Task goal =
Examine each line in the records below for the word "quad". Report how many lines contain it, and nothing else.

[Records supplied — start]

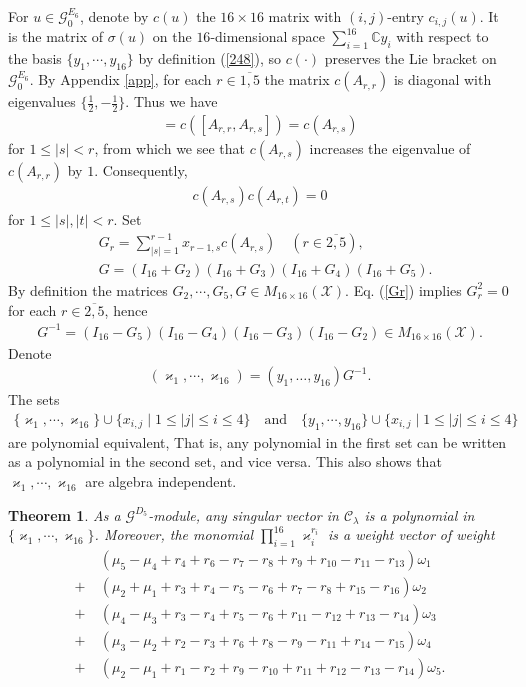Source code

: \documentclass[12pt]{article}
\numberwithin{equation}{section}
\newtheorem{theorem}{Theorem}[section]
\theoremstyle{definition}
\theoremstyle{remark}
\begin{document}
For $u\in\mathscr{G}^{E_6}_0$, 
denote by $c(u)$ the $16\times 16$ matrix with $(i,j)$-entry $c_{i,j}(u)$. It is the matrix of $\sigma(u)$ on the $16$-dimensional space $\sum_{i=1}^{16}\mathbb{C}y_i$ with respect to the basis $\{y_1,\cdots,y_{16}\}$ by definition (\ref{248}), so $c(\cdot)$ preserves the Lie bracket on $\mathscr{G}^{E_6}_0$.
By Appendix \ref{app}, for each $r\in\overline{1,5}$ the matrix $c(A_{r,r})$ is diagonal with eigenvalues $\{\frac{1}{2},-\frac{1}{2}\}$. Thus we have 
\begin{eqnarray}
	[c(A_{r,r}),c(A_{r,s})]=c([A_{r,r},A_{r,s}])=c(A_{r,s})
\end{eqnarray}
for $1\leqslant |s|<r$, from which we see that $c(A_{r,s})$ increases the eigenvalue of $c(A_{r,r})$ by $1$. Consequently,
\begin{eqnarray}
	c(A_{r,s})c(A_{r,t})=0 \label{Gr}
\end{eqnarray}
for $1\leqslant |s|,|t|<r$. Set
\begin{eqnarray}
	&G_r=\sum\limits_{|s|=1}^{r-1}x_{r-1,s}c(A_{r,s})\quad(r\in\overline{2,5}),\label{Gr1}\\
	&G=(I_{16}+G_2)(I_{16}+G_3)(I_{16}+G_4)(I_{16}+G_5).\label{Gr2}
\end{eqnarray}
By definition the matrices $G_2,\cdots,G_5,G\in M_{16\times 16}(\mathscr{X})$. Eq. (\ref{Gr}) implies $G_r^2=0$ for each $r\in\overline{2,5}$, hence 
\begin{eqnarray}
	G^{-1}=(I_{16}-G_5)(I_{16}-G_4)(I_{16}-G_3)(I_{16}-G_2)\in M_{16\times 16}(\mathscr{X}). \label{G-1}
\end{eqnarray}
Denote
\begin{eqnarray}
	(\varkappa_1,\cdots,\varkappa_{16})=(y_1,\dots,y_{16})G^{-1}. 
\end{eqnarray}
The sets
\begin{align}
	\{\varkappa_1,\cdots,\varkappa_{16}\}\cup\{x_{i,j}\mid 1\leqslant|j|\leqslant i\leqslant 4\}\quad\text{and}\quad\{y_1,\cdots,y_{16}\}\cup\{x_{i,j}\mid 1\leqslant|j|\leqslant i\leqslant 4\}
\end{align} 
are polynomial equivalent, That is, any polynomial in the first set can be written as a polynomial in the second set, and vice versa. This also shows that $\varkappa_1,\cdots,\varkappa_{16}$ are algebra independent.
\begin{theorem}
	As a $\mathscr{G}^{D_5}$-module, any singular vector in $\mathscr{C}_{\lambda}$ is a polynomial in $\{\varkappa_1,\cdots,\varkappa_{16}\}$. Moreover, the monomial $\prod_{i=1}^{16}\varkappa_i^{r_i}$ is a weight vector of weight \begin{align}
		&\:(\mu_5-\mu_4+r_4+r_6-r_7-r_8+r_9+r_{10}-r_{11}-r_{13})\omega_1\nonumber\\+&\:(\mu_2+\mu_1+r_3+r_4-r_5-r_6+r_7-r_8+r_{15}-r_{16})\omega_2\nonumber\\
		+&\:(\mu_4-\mu_3+r_3-r_4+r_5-r_6+r_{11}-r_{12}+r_{13}-r_{14})\omega_3\nonumber\\+&\:(\mu_3-\mu_2+r_2-r_3+r_6+r_8-r_9-r_{11}+r_{14}-r_{15})\omega_4\nonumber\\+&\:(\mu_2-\mu_1+r_1-r_2+r_9-r_{10}+r_{11}+r_{12}-r_{13}-r_{14})\omega_5. \label{3.105}
	\end{align}
\end{theorem}
\end{document}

[Records supplied — finish]

Solution to the exercise =
2